宮崎ノ鼻には、白亜の「紀伊宮崎ノ鼻灯台」が建てられている。想像していたより小ぶりの灯台ではあったが、こんな場所に灯台を建設するには苦労したであろうことは想像に難くない。
登山道が整備されているので道に迷うリスクは小さいが、急斜面に沿って道がつけられているので非常に滑りやすい。滑らないようにするため、往路は右足が、復路は左足が痛くなるほどに力がかかる。登山道が雨で濡れている場合はさらに滑りやすくなっているはずなので、登山は避けた方が賢明であろう。
紀伊宮崎ノ鼻灯台への登山道は、結構な登りなので、夏場の登山は運動不足の私にはかなりきつかった。途中には大きな蜘蛛の巣が登山道を塞ぐように張っており、夏場に灯台へ行く人はほとんどいないのかも知れない。
また往路と帰路の2回、ヘビにも出会った。私は脚が多いムカデは苦手だが、脚のないヘビはもっと苦手である。夏の暑さと急斜面の登山でかいた汗が、冷や汗に変化したのを実感した。彼らの出てこない冬場の登山の方が快適かも知れない。
宮崎ノ鼻の崖地には、ウバメガシやトベラなどの自然林が分布しているという。さらに、崖地の尾根には貴重な植物群落とされるキキョウランの群落が見られるという。その群落の大きさは和歌山県でも最大規模の部類に入るとされる。
名 称 | 宮崎の鼻・紀伊宮崎ノ鼻灯台 |
所在地 | 和歌山県有田市宮崎町 |
駐車場 | なし(女の蒲海水浴場の駐車場を利用) |
Link | 宮崎ノ鼻|有田市公式ウェブサイト |
船越
船越【ふなこし】は、宮崎ノ鼻と女ノ浦海水浴場の間に位置する斜面地で、ユウスゲの群生地として知られる。
7~8月頃の夕方にはユウスゲの黄色い花を観ることができるというので、8月上旬に探しに出かけていったが、残念ながら一輪も見つけることができなかった。
時期が遅かったのであろうか。しかし、茎や葉さえ見つけることができなかった。絶滅していなければよいのだが・・・
覆われていたので、登るのを断念!
船越は、隣の荒越とは異なり、波は穏やかで、静かな砂浜という感じがとても癒された。
名 称 | 船越のユウスゲ群生地 |
所在地 | 和歌山県有田市宮崎町 |
駐車場 | なし(女の蒲海水浴場の駐車場を利用) |
Link | 宮崎ノ鼻|有田市公式ウェブサイト |
荒越
荒越【あらこし】の浜は、好天の日でも太平洋の荒波が押し寄せ、岩場に当たって水飛沫をあげていた。

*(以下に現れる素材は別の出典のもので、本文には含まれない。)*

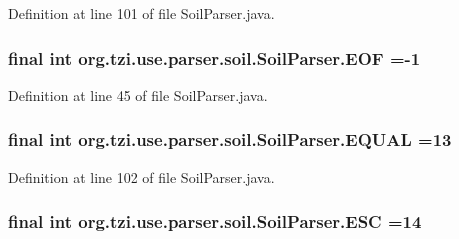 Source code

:Definition at line 101 of file Soil\-Parser.\-java.

\hypertarget{classorg_1_1tzi_1_1use_1_1parser_1_1soil_1_1_soil_parser_aa3e8fb753d23bb565005ac82b188b1dd}{
\subsubsection[{E\-O\-F}]{\setlength{\rightskip}{0pt plus 5cm}final int org.\-tzi.\-use.\-parser.\-soil.\-Soil\-Parser.\-E\-O\-F =-\/1\hspace{0.3cm}{\ttfamily [static]}}}\label{classorg_1_1tzi_1_1use_1_1parser_1_1soil_1_1_soil_parser_aa3e8fb753d23bb565005ac82b188b1dd}


Definition at line 45 of file Soil\-Parser.\-java.

\hypertarget{classorg_1_1tzi_1_1use_1_1parser_1_1soil_1_1_soil_parser_ac070811cf3cd08099f17e7a3bf125b55}{
\subsubsection[{E\-Q\-U\-A\-L}]{\setlength{\rightskip}{0pt plus 5cm}final int org.\-tzi.\-use.\-parser.\-soil.\-Soil\-Parser.\-E\-Q\-U\-A\-L =13\hspace{0.3cm}{\ttfamily [static]}}}\label{classorg_1_1tzi_1_1use_1_1parser_1_1soil_1_1_soil_parser_ac070811cf3cd08099f17e7a3bf125b55}


Definition at line 102 of file Soil\-Parser.\-java.

\hypertarget{classorg_1_1tzi_1_1use_1_1parser_1_1soil_1_1_soil_parser_a71c699ea05651735750e58d9ce148dcb}{
\subsubsection[{E\-S\-C}]{\setlength{\rightskip}{0pt plus 5cm}final int org.\-tzi.\-use.\-parser.\-soil.\-Soil\-Parser.\-E\-S\-C =14\hspace{0.3cm}{\ttfamily [static]}}}\label{classorg_1_1tzi_1_1use_1_1parser_1_1soil_1_1_soil_parser_a71c699ea05651735750e58d9ce148dcb}


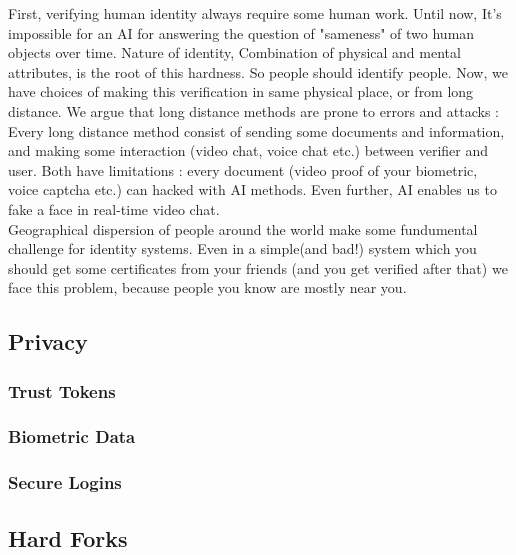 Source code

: \documentclass{article}
\begin{document}
First, verifying human identity always require some human work. Until now, It's impossible for an AI for answering the question of "sameness" of two human objects over time. Nature of identity, Combination of physical and mental attributes, is the root of this hardness. So people should identify people. Now, we have choices of making this verification in same physical place, or from long distance. We argue that long distance methods are prone to errors and attacks : Every long distance method consist of sending some documents and information, and making some interaction (video chat, voice chat etc.) between verifier and user. Both have limitations : every document (video proof of your biometric, voice captcha etc.) can hacked with AI methods. Even further, AI enables us to fake a face in real-time video chat.
\\
Geographical dispersion of people around the world make some fundumental challenge for identity systems. Even in a simple(and bad!) system which you should get some certificates from your friends (and you get verified after that) we face this problem, because people you know are mostly near you. 



\subsection{Privacy}
\subsubsection*{Trust Tokens}
\subsubsection*{Biometric Data}
\subsubsection*{Secure Logins}

\subsection{Hard Forks}
\end{document}
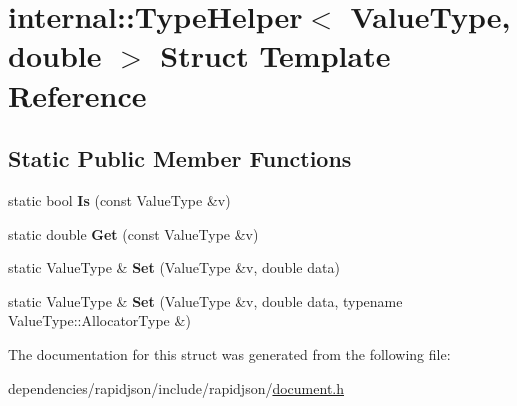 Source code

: \hypertarget{structinternal_1_1_type_helper_3_01_value_type_00_01double_01_4}{}\section{internal\+:\+:Type\+Helper$<$ Value\+Type, double $>$ Struct Template Reference}
\label{structinternal_1_1_type_helper_3_01_value_type_00_01double_01_4}
\subsection*{Static Public Member Functions}
\begin{DoxyCompactItemize}
\item 
\mbox{\label{structinternal_1_1_type_helper_3_01_value_type_00_01double_01_4_a6c265a3202beb9bd85ecc7896a8ab9dd}} 
static bool {\bfseries Is} (const Value\+Type \&v)
\item 
\mbox{\label{structinternal_1_1_type_helper_3_01_value_type_00_01double_01_4_ac55a96d2abd1dd6718a6cb3d6690aa38}} 
static double {\bfseries Get} (const Value\+Type \&v)
\item 
\mbox{\label{structinternal_1_1_type_helper_3_01_value_type_00_01double_01_4_a2b332dd6083278283289e107caff879b}} 
static Value\+Type \& {\bfseries Set} (Value\+Type \&v, double data)
\item 
\mbox{\label{structinternal_1_1_type_helper_3_01_value_type_00_01double_01_4_a69f7d942a569f3acdeb64127b2ecd9eb}} 
static Value\+Type \& {\bfseries Set} (Value\+Type \&v, double data, typename Value\+Type\+::\+Allocator\+Type \&)
\end{DoxyCompactItemize}


The documentation for this struct was generated from the following file\+:\begin{DoxyCompactItemize}
\item 
dependencies/rapidjson/include/rapidjson/\hyperlink{document_8h}{document.\+h}\end{DoxyCompactItemize}
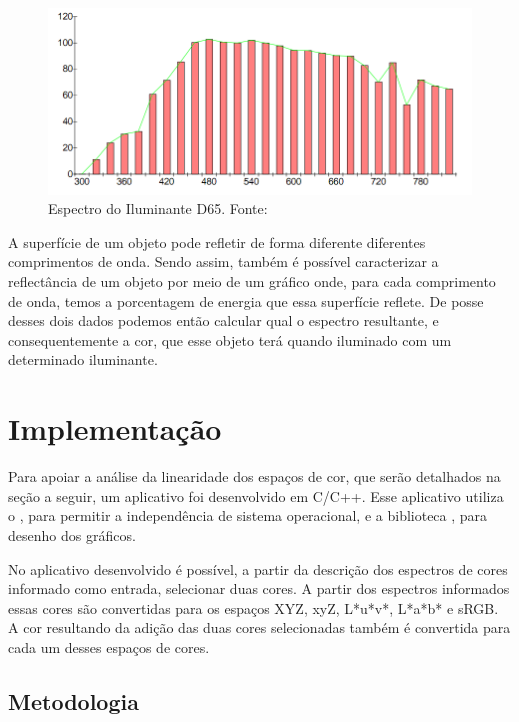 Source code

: \documentclass[a4paper,10pt]{report}
\begin{document}
\begin{figure}[!htb]
     \centering
     \includegraphics[scale=0.8]{img/illuminant_d65.png}
     \caption{Espectro do Iluminante D65. Fonte:
}
     \label{fig:illuminant_d65}
\end{figure}

\par
A superfície de um objeto pode refletir de forma diferente diferentes
comprimentos de onda. Sendo assim, também é possível caracterizar a
reflectância de um objeto por meio de um gráfico onde, para cada comprimento de
onda, temos a porcentagem de energia que essa superfície reflete. De posse
desses dois dados podemos então calcular qual o espectro resultante, e
consequentemente a cor, que esse objeto terá quando iluminado com um
determinado iluminante.

\section{Implementação}
Para apoiar a análise da linearidade dos espaços de cor, que serão detalhados
na seção a seguir, um aplicativo foi desenvolvido em C/C++. Esse aplicativo
utiliza o , para permitir a
independência de
sistema operacional, e a biblioteca
, para desenho dos
gráficos.

\par
No aplicativo desenvolvido é possível, a partir da descrição dos espectros de
cores informado como entrada, selecionar duas cores. A partir dos espectros
informados essas cores são convertidas para os espaços XYZ, xyZ, L*u*v*,
L*a*b* e sRGB. A cor resultando da adição das duas cores selecionadas também é
convertida para cada um desses espaços de cores.

\subsection{Metodologia}
\end{document}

反対側の船越とは50mも離れていない距離しかないけれども、見える景色は全く異なっていた。非常に興味深い体験であった。
矢櫃海岸
矢櫃海岸【やびつかいがん】は、美しい景観の海岸で、和歌山県では、朝日や夕陽が綺麗な海岸として知られている。
矢櫃から逢井、高田にかけての海岸にはアコウの自生がみられるという。アコウは、クワ科の半常緑高木であり、元来は台湾、中国南部、沖縄の海岸に生育するものらしい。和歌山県の矢櫃地区はアコウの自生地としては東限で、かつ、北限であるといわれている。
名 称 | 矢櫃海岸 |
所在地 | 和歌山県有田市宮崎町 |
駐車場 | なし |
Link | 矢櫃(やびつ)地区 – 有田市観光協会 |
栖原海岸
栖原海岸【すはらかいがん】は、海水の透明度が高いので絶好の海水浴場として利用されている。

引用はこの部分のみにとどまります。